Вторая забота моя была о том, как перелететь из Антарктиды в КРРЕЛ. Первая часть этого полета не вызывала сомнений – это был обычный перелет на транспортном самолете экспедиции в город Крайстчерч. Вторая часть – перелет из Новой Зеландии через Гавайские острова и Лос-Анджелес или Сан-Франциско на восточное побережье Америки, где расположен КРРЕЛ, – требовала размышления. Ведь денег, чтобы покупать билет на такой маршрут, у меня не было… Единственное, что у меня было, – обратный авиационный билет из Крайстчерча в Москву через Сидней и Сингапур. В лучшем случае я смогу обменять этот билет на билет по другому маршруту. Но путь из Крайстчерча в город Бостон на побережье Атлантики – откуда до КРРЕЛ еще несколько сотен миль – уже стоит столько же или даже больше, чем стоимость моего билета. А мне еще потом из Америки в СССР надо как-то добираться.

Но друзья есть друзья. Я рассказал о проблеме представителю Национального научного фонда США в Мак-Мердо.

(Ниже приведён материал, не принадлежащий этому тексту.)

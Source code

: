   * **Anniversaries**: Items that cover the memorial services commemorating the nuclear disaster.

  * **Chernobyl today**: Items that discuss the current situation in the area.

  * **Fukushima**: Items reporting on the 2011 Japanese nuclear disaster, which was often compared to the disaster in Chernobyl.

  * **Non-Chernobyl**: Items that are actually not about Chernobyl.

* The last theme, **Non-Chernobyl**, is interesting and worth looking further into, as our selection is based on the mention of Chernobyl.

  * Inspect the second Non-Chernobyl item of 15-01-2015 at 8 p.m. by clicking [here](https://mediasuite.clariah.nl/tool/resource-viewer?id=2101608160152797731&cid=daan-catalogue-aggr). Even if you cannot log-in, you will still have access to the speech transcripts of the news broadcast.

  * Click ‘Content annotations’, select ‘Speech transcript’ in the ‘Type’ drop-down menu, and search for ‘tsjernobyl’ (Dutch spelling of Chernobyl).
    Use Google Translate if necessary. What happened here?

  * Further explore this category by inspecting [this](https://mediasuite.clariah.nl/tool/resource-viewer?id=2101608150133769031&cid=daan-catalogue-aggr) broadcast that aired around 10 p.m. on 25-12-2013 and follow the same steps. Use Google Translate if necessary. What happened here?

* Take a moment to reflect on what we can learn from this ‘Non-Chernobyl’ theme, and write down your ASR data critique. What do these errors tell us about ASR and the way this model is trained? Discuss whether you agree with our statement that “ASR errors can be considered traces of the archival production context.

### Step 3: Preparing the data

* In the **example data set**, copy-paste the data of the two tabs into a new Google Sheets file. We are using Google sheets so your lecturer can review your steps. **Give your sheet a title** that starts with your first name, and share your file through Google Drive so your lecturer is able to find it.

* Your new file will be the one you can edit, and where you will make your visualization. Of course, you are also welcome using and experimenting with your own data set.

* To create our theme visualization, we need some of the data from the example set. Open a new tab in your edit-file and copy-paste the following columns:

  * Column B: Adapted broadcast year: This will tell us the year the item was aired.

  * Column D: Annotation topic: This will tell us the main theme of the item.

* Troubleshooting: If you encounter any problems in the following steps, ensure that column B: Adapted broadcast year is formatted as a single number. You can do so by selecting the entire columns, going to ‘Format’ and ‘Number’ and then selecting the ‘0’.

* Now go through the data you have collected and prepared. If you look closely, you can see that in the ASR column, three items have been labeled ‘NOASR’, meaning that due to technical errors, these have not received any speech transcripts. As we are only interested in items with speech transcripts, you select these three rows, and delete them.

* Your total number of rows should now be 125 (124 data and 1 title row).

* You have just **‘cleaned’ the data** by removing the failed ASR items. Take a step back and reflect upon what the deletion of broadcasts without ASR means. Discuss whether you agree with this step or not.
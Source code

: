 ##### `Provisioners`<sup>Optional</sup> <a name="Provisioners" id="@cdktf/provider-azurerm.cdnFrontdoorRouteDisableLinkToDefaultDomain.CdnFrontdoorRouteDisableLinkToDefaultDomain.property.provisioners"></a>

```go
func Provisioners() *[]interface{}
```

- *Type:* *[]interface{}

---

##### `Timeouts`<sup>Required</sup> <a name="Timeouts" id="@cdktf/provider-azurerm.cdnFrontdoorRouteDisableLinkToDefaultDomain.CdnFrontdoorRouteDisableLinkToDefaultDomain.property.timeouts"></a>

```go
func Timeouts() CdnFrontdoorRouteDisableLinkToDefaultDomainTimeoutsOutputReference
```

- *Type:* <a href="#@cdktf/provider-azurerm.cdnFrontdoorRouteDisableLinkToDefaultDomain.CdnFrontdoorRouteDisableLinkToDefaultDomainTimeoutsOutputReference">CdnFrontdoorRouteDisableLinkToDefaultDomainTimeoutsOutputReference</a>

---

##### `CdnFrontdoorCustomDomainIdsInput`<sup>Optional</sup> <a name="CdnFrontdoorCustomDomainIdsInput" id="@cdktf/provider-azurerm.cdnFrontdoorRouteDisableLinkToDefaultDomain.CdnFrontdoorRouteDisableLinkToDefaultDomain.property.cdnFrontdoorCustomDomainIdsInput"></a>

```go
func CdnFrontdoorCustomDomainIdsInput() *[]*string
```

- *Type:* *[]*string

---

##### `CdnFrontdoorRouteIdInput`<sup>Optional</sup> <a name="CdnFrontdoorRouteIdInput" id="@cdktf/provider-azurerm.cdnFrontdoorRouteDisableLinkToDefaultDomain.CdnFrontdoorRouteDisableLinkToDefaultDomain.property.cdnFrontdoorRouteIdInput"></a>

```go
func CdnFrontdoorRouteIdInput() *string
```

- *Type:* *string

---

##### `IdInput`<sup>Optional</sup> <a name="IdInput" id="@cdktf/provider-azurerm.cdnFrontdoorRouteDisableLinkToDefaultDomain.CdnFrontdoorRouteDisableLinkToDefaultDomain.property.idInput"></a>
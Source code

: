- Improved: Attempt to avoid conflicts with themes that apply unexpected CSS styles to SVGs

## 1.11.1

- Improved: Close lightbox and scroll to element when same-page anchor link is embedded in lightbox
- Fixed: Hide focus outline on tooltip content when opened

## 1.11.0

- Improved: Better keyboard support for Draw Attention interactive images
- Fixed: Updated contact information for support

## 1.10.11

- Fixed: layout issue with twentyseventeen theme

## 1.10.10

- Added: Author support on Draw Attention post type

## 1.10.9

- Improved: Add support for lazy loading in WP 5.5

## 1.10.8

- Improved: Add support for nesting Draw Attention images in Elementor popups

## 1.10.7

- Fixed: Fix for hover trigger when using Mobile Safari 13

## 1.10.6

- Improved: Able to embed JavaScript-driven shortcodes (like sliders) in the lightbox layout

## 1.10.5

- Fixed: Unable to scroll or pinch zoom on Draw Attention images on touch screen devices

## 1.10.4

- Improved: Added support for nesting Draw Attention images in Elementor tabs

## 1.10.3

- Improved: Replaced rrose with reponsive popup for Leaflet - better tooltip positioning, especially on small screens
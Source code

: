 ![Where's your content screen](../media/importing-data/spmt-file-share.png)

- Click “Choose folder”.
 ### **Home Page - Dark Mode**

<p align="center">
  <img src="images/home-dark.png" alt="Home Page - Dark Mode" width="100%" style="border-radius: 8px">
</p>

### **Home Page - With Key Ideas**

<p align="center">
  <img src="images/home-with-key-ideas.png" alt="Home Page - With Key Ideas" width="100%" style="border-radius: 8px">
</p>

Он посовещался где-то и пообещал бесплатное место на американском военно-транспортном самолете, одном из тех, что создают воздушный мост из Австралии в Лос-Анджелес с остановками в Крайстчерче, на Гавайских островах и в Лос-Анджелесе. Ну а уже из Лос-Анджелеса до КРРЕЛ и дальше – в Москву на стоимость моего аэрофлотовского билета долететь будет нетрудно. Еще даже лишние деньги останутся, на которые можно будет выписать «свободный билет» и использовать по своему желанию или не использовать и сэкономить деньги Аэрофлоту.

Итак, я жил в Мак-Мердо, доделывал не оконченные еще дела, ждал ответа из Москвы, использовал свободное время, чтобы немного отдохнуть перед новым броском. Жил я в рыбацком доме на припас и знакомился с тем, что сделали морские биологи за последнее время. И не знал о том, что вот уже второй день главная советская антарктическая станция Молодежная переживала тяжелую беду: 2 января 1979 года при взлете с аэродрома разбился самолет ИЛ-14. Командир самолета и его бортинженер погибли. Сильно пострадали и остальные члены экипажа и многие из пассажиров, которых самолет этот должен был доставить в поселок Мирный, расположенный на расстоянии двух тысяч километров от Молодежной. Шесть из пассажиров были в таком состоянии, что их необходимо было немедленно доставить в настоящий, хорошо оборудованный госпиталь на Большой земле. Иначе врачи не гарантировали им жизнь. Но на станции Молодежная не было самолета, который мог бы сделать это: ведь до Большой земли – более шести тысяч километров. Такой самолет был на главной американской антарктической станции Мак-Мердо, расположенной почти в четырех тысячах километров от Молодежной. И вот начальник советской антарктической экспедиции Евгений Сергеевич Короткевич, один из тех, кто был на том разбившемся самолете и теперь лежал в бинтах и гипсе, с разбитыми ногами и поврежденным позвоночником, принимает решение: вызывает к себе начальника радиостанции и шифровальщика и диктует текст двух радиограмм. Одна – начальнику главной антарктической американской станции Мак-Мердо с просьбой прислать самолет для срочной эвакуации сильно пострадавших в Новую Зеландию, другая – в Москву, с сообщением о своем решении и его мотивировкой.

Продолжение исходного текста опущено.